### Problem to work on
Would you retype, word for word, the line with "(0.61--0.84) sit under" and every line after it through the end of the records below?

[Stored records]
-*-*-
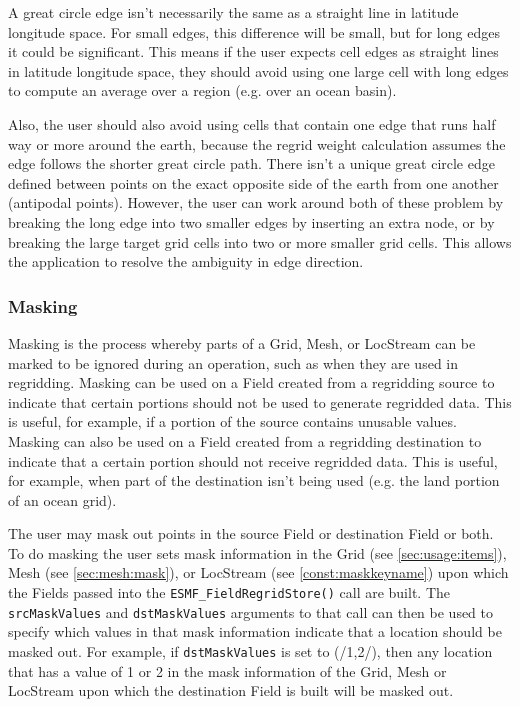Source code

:  A great circle edge isn't necessarily the same as a straight line in latitude longitude space. 
 For small edges, this difference will be small, but for long edges it
 could be significant. This means if the user expects cell edges as straight lines in latitude longitude 
 space, they should avoid using one large cell with 
 long edges to compute an average over a region (e.g. over an ocean basin).

 Also, the  user should also avoid using cells that contain one edge that runs half way or more around the earth, because the 
 regrid weight calculation assumes the edge follows the shorter great circle path. 
 There isn't a unique great circle edge defined between points on the 
 exact opposite side of the earth from one another (antipodal points). 
 However, the user can work around both of these problem by breaking the long edge into two smaller edges by inserting 
 an extra node, or by breaking the large target grid cells 
 into two or more smaller grid cells. This allows the application to resolve the ambiguity in edge direction. 

\subsubsection{Masking}
\label {regrid:masking}
Masking is the process whereby parts of a Grid, Mesh, or LocStream 
can be marked to be ignored during an operation, such as when they 
are used in regridding.  Masking can be used on a Field created from 
a regridding source to indicate that certain portions should not be 
used to generate regridded data.  This is useful, for example, if a 
portion of the source contains unusable values.  Masking can also be 
used on a Field created from a regridding destination to indicate 
that a certain portion should not receive regridded data.  This is 
useful, for example, when part of the destination isn't being used 
(e.g. the land portion of an ocean grid).

The user may mask out points in the source
Field or destination Field or both. To do masking the user sets
mask information in the Grid (see \ref{sec:usage:items}), Mesh
(see \ref{sec:mesh:mask}), or LocStream (see \ref{const:maskkeyname})
upon which the Fields passed into the
{\tt ESMF\_FieldRegridStore()} call are built. The {\tt srcMaskValues}
and {\tt dstMaskValues} arguments to that
call can then be used to specify which values in that mask
information indicate that a location should be masked out. For
example, if {\tt dstMaskValues} is set to (/1,2/), then any location that
has a value of 1 or 2 in the mask information of the Grid, Mesh or LocStream
upon which the destination Field is built will be masked out.

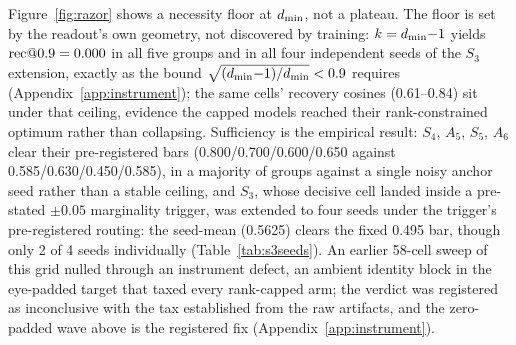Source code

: Figure~\ref{fig:razor} shows a necessity floor at $\dmin$, not a
plateau. The floor is set by the readout's own geometry, not discovered
by training: $k = \dmin{-}1$ yields $\recninety = 0.000$ in all five
groups
and in all four independent seeds of the $S_3$ extension,
exactly as the bound $\sqrt{(\dmin{-}1)/\dmin} < 0.9$ requires
(Appendix~\ref{app:instrument}); the same cells' recovery cosines
(0.61--0.84) sit under that ceiling, evidence the capped models reached
their rank-constrained optimum rather than collapsing.
Sufficiency is
the empirical result: $S_4$, $A_5$, $S_5$, $A_6$ clear their
pre-registered bars (0.800/0.700/0.600/0.650 against
0.585/0.630/0.450/0.585),
in a majority of groups against a single noisy anchor seed rather than a
stable ceiling, and $S_3$, whose decisive cell landed inside a
pre-stated $\pm 0.05$ marginality trigger, was extended to four seeds
under the trigger's pre-registered routing: the seed-mean (0.5625)
clears the fixed 0.495 bar, though only 2 of 4 seeds individually
(Table~\ref{tab:s3seeds}).
An earlier 58-cell sweep of this grid nulled through an instrument
defect, an ambient identity block in the eye-padded target that taxed
every rank-capped arm;
the verdict was registered as inconclusive with
the tax established from the raw artifacts, and the zero-padded wave
above is the registered fix (Appendix~\ref{app:instrument}).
-*-*-
### Response box
(0.61--0.84) sit under that ceiling, evidence the capped models reached
their rank-constrained optimum rather than collapsing.
Sufficiency is
the empirical result: $S_4$, $A_5$, $S_5$, $A_6$ clear their
pre-registered bars (0.800/0.700/0.600/0.650 against
0.585/0.630/0.450/0.585),
in a majority of groups against a single noisy anchor seed rather than a
stable ceiling, and $S_3$, whose decisive cell landed inside a
pre-stated $\pm 0.05$ marginality trigger, was extended to four seeds
under the trigger's pre-registered routing: the seed-mean (0.5625)
clears the fixed 0.495 bar, though only 2 of 4 seeds individually
(Table~\ref{tab:s3seeds}).
An earlier 58-cell sweep of this grid nulled through an instrument
defect, an ambient identity block in the eye-padded target that taxed
every rank-capped arm;
the verdict was registered as inconclusive with
the tax established from the raw artifacts, and the zero-padded wave
above is the registered fix (Appendix~\ref{app:instrument}).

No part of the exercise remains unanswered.